REQUIREMENT ▸
From the first line of the material through the line containing "a zpracuje je.", restate everything word for word and nothing more.

*** Opening of RECORDED DATA ***

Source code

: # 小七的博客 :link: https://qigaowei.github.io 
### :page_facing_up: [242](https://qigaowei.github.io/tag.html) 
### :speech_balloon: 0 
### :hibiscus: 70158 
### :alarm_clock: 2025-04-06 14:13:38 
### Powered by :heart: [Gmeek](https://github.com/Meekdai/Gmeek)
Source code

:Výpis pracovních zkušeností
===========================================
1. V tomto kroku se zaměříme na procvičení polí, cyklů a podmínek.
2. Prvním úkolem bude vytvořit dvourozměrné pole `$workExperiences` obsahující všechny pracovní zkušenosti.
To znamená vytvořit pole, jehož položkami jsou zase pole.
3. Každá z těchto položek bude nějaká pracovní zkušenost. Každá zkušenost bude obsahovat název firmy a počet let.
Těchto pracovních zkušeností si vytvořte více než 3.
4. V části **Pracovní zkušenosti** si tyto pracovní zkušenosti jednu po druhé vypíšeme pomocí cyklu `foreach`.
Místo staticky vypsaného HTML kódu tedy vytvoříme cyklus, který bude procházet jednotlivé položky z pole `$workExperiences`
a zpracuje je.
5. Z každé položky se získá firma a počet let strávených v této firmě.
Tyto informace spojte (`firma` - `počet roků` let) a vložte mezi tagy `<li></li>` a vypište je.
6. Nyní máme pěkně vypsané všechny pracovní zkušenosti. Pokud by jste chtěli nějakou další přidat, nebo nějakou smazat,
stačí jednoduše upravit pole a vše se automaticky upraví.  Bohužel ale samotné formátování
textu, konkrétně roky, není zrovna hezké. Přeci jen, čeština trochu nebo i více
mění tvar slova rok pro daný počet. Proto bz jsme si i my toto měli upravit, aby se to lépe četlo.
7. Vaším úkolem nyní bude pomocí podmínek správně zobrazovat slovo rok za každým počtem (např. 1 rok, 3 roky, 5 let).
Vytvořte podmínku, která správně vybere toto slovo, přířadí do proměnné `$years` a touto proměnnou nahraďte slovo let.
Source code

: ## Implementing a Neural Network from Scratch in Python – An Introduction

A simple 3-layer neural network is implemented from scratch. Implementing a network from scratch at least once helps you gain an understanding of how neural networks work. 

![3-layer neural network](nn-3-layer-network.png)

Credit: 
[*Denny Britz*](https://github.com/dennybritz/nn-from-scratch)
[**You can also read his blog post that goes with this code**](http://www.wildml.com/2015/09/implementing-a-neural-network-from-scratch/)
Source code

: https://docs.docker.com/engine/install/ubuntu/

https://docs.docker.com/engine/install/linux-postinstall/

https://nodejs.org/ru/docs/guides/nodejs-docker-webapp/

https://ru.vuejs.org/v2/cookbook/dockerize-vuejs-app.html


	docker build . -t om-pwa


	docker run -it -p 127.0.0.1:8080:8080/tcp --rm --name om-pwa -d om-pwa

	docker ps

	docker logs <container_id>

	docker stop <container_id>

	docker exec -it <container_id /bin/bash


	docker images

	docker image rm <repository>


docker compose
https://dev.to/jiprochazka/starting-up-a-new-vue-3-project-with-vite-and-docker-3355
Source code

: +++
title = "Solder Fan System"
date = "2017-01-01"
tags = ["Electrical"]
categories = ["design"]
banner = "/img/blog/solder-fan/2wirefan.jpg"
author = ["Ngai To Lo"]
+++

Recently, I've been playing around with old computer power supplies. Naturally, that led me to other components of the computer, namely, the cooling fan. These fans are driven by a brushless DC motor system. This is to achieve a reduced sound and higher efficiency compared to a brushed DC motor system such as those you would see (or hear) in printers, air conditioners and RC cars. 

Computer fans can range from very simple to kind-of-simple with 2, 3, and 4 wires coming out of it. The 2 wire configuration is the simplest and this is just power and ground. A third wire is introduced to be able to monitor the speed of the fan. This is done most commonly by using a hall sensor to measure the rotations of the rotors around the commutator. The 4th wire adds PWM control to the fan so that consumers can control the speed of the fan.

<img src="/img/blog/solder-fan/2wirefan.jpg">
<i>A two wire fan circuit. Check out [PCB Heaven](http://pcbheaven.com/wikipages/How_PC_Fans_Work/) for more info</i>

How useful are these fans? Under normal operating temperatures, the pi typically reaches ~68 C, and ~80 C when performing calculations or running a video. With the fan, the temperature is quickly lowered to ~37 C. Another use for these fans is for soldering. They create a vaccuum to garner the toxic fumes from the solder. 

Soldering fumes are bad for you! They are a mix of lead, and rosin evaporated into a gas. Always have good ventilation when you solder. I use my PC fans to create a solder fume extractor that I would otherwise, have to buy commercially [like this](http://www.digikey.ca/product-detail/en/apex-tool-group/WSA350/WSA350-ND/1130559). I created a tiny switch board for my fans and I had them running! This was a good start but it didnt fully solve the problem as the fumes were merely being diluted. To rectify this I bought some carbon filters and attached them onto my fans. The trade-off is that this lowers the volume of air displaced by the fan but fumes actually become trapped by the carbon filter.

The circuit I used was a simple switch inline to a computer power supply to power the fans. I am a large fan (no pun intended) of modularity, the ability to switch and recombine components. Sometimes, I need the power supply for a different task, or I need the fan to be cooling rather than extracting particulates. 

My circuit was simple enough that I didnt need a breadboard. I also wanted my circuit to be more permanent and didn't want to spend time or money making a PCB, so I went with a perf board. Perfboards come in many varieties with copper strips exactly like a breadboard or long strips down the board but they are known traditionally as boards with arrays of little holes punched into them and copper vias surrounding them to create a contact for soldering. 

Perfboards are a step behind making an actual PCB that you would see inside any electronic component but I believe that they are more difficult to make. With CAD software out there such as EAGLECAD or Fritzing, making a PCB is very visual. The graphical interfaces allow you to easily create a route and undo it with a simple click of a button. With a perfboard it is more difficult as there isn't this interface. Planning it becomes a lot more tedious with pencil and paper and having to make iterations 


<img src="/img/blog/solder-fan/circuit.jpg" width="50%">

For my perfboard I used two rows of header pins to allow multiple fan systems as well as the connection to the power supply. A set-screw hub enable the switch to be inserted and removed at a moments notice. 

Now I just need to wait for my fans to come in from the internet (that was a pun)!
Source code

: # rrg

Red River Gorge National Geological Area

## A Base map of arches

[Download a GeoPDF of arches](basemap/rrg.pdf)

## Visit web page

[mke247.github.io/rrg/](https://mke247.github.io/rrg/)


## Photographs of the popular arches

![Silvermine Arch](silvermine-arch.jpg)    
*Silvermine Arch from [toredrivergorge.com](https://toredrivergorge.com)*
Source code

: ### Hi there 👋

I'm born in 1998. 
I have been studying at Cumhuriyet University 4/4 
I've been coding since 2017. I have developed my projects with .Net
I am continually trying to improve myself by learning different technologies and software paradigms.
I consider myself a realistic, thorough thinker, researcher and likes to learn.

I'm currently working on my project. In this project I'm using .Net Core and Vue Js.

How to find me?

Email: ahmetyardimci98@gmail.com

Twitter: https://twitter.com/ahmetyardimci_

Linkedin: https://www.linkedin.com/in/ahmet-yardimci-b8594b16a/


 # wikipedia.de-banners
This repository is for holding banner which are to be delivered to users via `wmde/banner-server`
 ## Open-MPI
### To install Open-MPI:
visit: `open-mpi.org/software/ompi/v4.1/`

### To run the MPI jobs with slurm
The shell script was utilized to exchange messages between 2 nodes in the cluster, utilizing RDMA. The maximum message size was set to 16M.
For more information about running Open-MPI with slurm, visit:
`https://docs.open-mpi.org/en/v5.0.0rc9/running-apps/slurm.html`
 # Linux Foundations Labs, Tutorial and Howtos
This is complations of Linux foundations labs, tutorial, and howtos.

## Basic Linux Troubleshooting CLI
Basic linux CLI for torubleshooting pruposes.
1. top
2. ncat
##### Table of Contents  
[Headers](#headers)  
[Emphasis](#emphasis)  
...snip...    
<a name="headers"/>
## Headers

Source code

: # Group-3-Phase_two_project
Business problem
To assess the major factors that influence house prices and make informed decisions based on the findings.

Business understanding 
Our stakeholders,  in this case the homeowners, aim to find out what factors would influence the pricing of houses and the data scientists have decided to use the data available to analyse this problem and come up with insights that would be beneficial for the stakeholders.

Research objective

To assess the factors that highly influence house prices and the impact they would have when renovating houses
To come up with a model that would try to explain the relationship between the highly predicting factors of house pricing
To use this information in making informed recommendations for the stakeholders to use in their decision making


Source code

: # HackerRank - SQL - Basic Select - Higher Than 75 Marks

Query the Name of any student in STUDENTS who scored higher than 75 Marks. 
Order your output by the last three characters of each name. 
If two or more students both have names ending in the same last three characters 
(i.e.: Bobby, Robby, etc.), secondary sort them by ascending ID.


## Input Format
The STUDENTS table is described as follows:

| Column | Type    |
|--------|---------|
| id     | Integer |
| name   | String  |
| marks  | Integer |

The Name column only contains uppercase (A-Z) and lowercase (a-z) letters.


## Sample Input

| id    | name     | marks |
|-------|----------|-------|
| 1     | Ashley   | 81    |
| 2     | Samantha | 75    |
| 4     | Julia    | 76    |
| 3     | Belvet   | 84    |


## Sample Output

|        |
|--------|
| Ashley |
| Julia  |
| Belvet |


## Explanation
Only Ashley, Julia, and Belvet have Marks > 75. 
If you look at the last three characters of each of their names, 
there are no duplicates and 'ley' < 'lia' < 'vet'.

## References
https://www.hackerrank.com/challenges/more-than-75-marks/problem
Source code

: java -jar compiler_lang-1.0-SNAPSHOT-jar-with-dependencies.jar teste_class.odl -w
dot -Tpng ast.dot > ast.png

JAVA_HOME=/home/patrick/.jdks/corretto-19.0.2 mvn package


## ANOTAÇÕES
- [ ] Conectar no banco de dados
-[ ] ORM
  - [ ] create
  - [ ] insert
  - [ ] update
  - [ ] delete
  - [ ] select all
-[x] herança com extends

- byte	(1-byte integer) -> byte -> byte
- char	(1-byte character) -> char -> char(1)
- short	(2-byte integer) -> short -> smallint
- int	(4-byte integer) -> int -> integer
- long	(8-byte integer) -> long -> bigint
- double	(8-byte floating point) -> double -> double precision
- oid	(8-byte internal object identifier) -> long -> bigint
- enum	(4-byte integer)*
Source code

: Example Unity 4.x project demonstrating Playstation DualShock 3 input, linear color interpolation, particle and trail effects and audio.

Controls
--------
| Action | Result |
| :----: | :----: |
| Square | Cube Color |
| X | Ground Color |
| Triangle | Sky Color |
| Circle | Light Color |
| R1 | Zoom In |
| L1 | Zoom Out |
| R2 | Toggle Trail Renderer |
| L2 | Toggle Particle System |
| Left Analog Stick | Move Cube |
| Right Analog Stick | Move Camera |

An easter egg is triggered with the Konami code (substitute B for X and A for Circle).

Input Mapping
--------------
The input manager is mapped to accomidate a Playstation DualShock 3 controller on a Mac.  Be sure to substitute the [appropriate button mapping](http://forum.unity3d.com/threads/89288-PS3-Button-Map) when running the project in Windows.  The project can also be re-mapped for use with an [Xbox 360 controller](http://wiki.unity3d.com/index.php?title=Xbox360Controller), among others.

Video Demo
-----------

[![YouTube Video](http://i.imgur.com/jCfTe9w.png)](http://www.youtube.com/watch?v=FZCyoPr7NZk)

*** Close of RECORDED DATA ***

SOLVED EXERCISE ▸
Source code

: # 小七的博客 :link: https://qigaowei.github.io 
### :page_facing_up: [242](https://qigaowei.github.io/tag.html) 
### :speech_balloon: 0 
### :hibiscus: 70158 
### :alarm_clock: 2025-04-06 14:13:38 
### Powered by :heart: [Gmeek](https://github.com/Meekdai/Gmeek)
Source code

:Výpis pracovních zkušeností
===========================================
1. V tomto kroku se zaměříme na procvičení polí, cyklů a podmínek.
2. Prvním úkolem bude vytvořit dvourozměrné pole `$workExperiences` obsahující všechny pracovní zkušenosti.
To znamená vytvořit pole, jehož položkami jsou zase pole.
3. Každá z těchto položek bude nějaká pracovní zkušenost. Každá zkušenost bude obsahovat název firmy a počet let.
Těchto pracovních zkušeností si vytvořte více než 3.
4. V části **Pracovní zkušenosti** si tyto pracovní zkušenosti jednu po druhé vypíšeme pomocí cyklu `foreach`.
Místo staticky vypsaného HTML kódu tedy vytvoříme cyklus, který bude procházet jednotlivé položky z pole `$workExperiences`
a zpracuje je.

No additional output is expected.